L'extrême-droite française associe aujourd'hui Marine Le Pen à Pepe The Frog. Il y a quelques jours, Pepe The Frog a été relayé par l'ambassade russe à Londres. Le personnage en ligne est devenu une modalité inattendue de la diffusion de propagandes haineuses.

Conséquences :

Société post-factuelle (ce qui est vrai pour moi est ce que je ressens comme vrai : j'ai froid = pas de réchauffement climatique, version Trump). Les réseaux sociaux alimentent cette dérive. On peut facilement s'enfermer et de bonne foi dans ces bulles filtrantes où l’on ne côtoie que ceux qui pensent comme nous. Cf post-truth.

Si chacun se fait son histoire (sur le 11 septembre, etc.), il n’y a plus vraiment d'histoire en commun. Comment faire société dans ce cas ?
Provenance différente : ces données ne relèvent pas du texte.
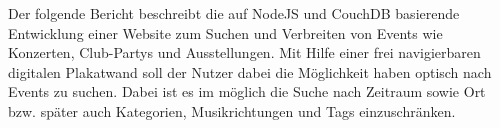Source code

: \thispagestyle{empty}

\begin{tabular}{c}
 \\ 
\end{tabular} 


\vspace{4cm}
\begin{figure}[h] %
\end{figure}

\vspace{1cm}
Der folgende Bericht beschreibt die auf NodeJS und CouchDB basierende Entwicklung einer Website zum Suchen und Verbreiten von Events wie Konzerten, Club-Partys und Ausstellungen. Mit Hilfe einer frei navigierbaren digitalen Plakatwand soll der Nutzer dabei die Möglichkeit haben optisch nach Events zu suchen. Dabei ist es im möglich die Suche nach Zeitraum sowie Ort bzw. später auch Kategorien, Musikrichtungen und Tags einzuschränken.


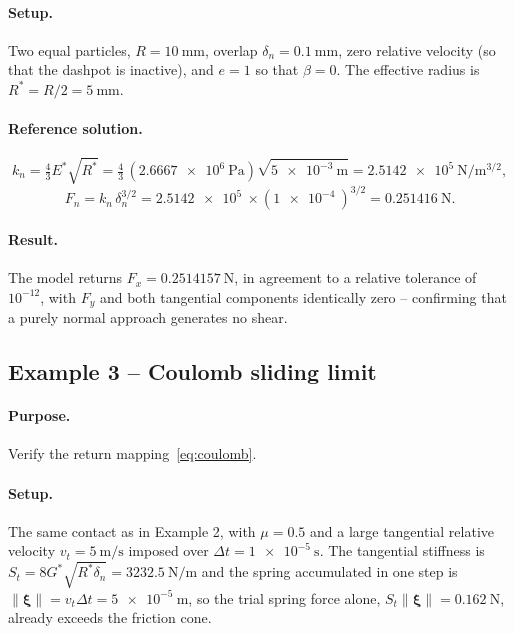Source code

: \paragraph{Setup.}  Two equal particles, $R=\qty{10}{\milli\metre}$, overlap
$\delta_{n}=\qty{0.1}{\milli\metre}$, zero relative velocity (so that the
dashpot is inactive), and $e=1$ so that $\beta=0$.  The effective radius is
$R^{*}=R/2=\qty{5}{\milli\metre}$.

\paragraph{Reference solution.}
\begin{equation}
  k_{n} = \tfrac{4}{3}E^{*}\sqrt{R^{*}}
        = \tfrac{4}{3}\,(\qty{2.6667e6}{\pascal})\sqrt{\qty{5e-3}{\metre}}
        = \qty{2.5142e5}{\newton\per\metre^{3/2}},
\end{equation}
\begin{equation}
  F_{n} = k_{n}\,\delta_{n}^{3/2}
        = \qty{2.5142e5}{} \times (\qty{1e-4}{})^{3/2}
        = \qty{0.251416}{\newton} .
\end{equation}

\paragraph{Result.}  The model returns $F_{x}=\qty{0.2514157}{\newton}$, in
agreement to a relative tolerance of $10^{-12}$, with $F_{y}$ and both
tangential components identically zero -- confirming that a purely normal
approach generates no shear.

\subsection{Example 3 -- Coulomb sliding limit}

\paragraph{Purpose.}  Verify the return mapping~\eqref{eq:coulomb}.

\paragraph{Setup.}  The same contact as in Example 2, with $\mu=0.5$ and a
large tangential relative velocity $v_{t}=\qty{5}{\metre\per\second}$ imposed
over $\Delta t=\qty{1e-5}{\second}$.  The tangential stiffness is
$S_{t}=8G^{*}\sqrt{R^{*}\delta_{n}}=\qty{3232.5}{\newton\per\metre}$ and the
spring accumulated in one step is
$\lVert\boldsymbol{\xi}\rVert=v_{t}\Delta t=\qty{5e-5}{\metre}$, so the trial
spring force alone,
$S_{t}\lVert\boldsymbol{\xi}\rVert=\qty{0.162}{\newton}$, already exceeds the
friction cone.

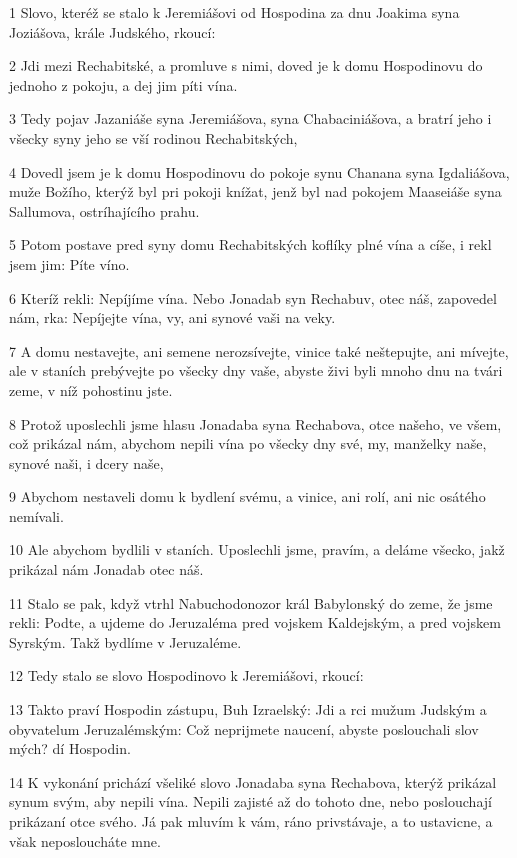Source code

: \par 1 Slovo, kteréž se stalo k Jeremiášovi od Hospodina za dnu Joakima syna Joziášova, krále Judského, rkoucí:
\par 2 Jdi mezi Rechabitské, a promluve s nimi, doved je k domu Hospodinovu do jednoho z pokoju, a dej jim píti vína.
\par 3 Tedy pojav Jazaniáše syna Jeremiášova, syna Chabaciniášova, a bratrí jeho i všecky syny jeho se vší rodinou Rechabitských,
\par 4 Dovedl jsem je k domu Hospodinovu do pokoje synu Chanana syna Igdaliášova, muže Božího, kterýž byl pri pokoji knížat, jenž byl nad pokojem Maaseiáše syna Sallumova, ostríhajícího prahu.
\par 5 Potom postave pred syny domu Rechabitských koflíky plné vína a cíše, i rekl jsem jim: Píte víno.
\par 6 Kteríž rekli: Nepíjíme vína. Nebo Jonadab syn Rechabuv, otec náš, zapovedel nám, rka: Nepíjejte vína, vy, ani synové vaši na veky.
\par 7 A domu nestavejte, ani semene nerozsívejte, vinice také neštepujte, ani mívejte, ale v staních prebývejte po všecky dny vaše, abyste živi byli mnoho dnu na tvári zeme, v níž pohostinu jste.
\par 8 Protož uposlechli jsme hlasu Jonadaba syna Rechabova, otce našeho, ve všem, což prikázal nám, abychom nepili vína po všecky dny své, my, manželky naše, synové naši, i dcery naše,
\par 9 Abychom nestaveli domu k bydlení svému, a vinice, ani rolí, ani nic osátého nemívali.
\par 10 Ale abychom bydlili v staních. Uposlechli jsme, pravím, a deláme všecko, jakž prikázal nám Jonadab otec náš.
\par 11 Stalo se pak, když vtrhl Nabuchodonozor král Babylonský do zeme, že jsme rekli: Podte, a ujdeme do Jeruzaléma pred vojskem Kaldejským, a pred vojskem Syrským. Takž bydlíme v Jeruzaléme.
\par 12 Tedy stalo se slovo Hospodinovo k Jeremiášovi, rkoucí:
\par 13 Takto praví Hospodin zástupu, Buh Izraelský: Jdi a rci mužum Judským a obyvatelum Jeruzalémským: Což neprijmete naucení, abyste poslouchali slov mých? dí Hospodin.
\par 14 K vykonání prichází všeliké slovo Jonadaba syna Rechabova, kterýž prikázal synum svým, aby nepili vína. Nepili zajisté až do tohoto dne, nebo poslouchají prikázaní otce svého. Já pak mluvím k vám, ráno privstávaje, a to ustavicne, a však neposloucháte mne.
Les propagateurs de fausses informations font semblant de faire appel à l'intelligence du spectateur qu'on laisse juger par lui-même (« Vois par toi-même et fais-toi ta propre idée », images à l'appui). Il est difficile de faire sortir quelqu’un de sa bulle. Encore plus d’y pénétrer pour lui opposer une contradiction.

• Pistes pour contrer ces évolutions :


- Faire inventer des théories fantaisistes aux élèves, pour montrer combien cela est facile. Leur proposer de les défendre.

-  En cas de confrontation avec un élève avançant une fausse info, chercher une autre information provenant de la même source mais totalement absurde (si elle existe) et le confronter à cette autre info. Quelques sources : conspiracywatch.info le decodex du Monde. => Pas de solution miracle, ni de parade toute faite, face un écosystème tout à fait particulier.

Questions et remarques diverses :

– Constat de la montée des idées conspirationnistes par quelques enseignants.

– D'autres ont pointé un discours un brin exagéré (ce dont l'auteur de la conférence a convenu, car il s'agissait aussi de nous mettre en garde en forçant un peu le trait), et s'attaquant peu aux causes profondes du phénomène, qui demeure inquiétant au demeurant (décalage générationnel aussi).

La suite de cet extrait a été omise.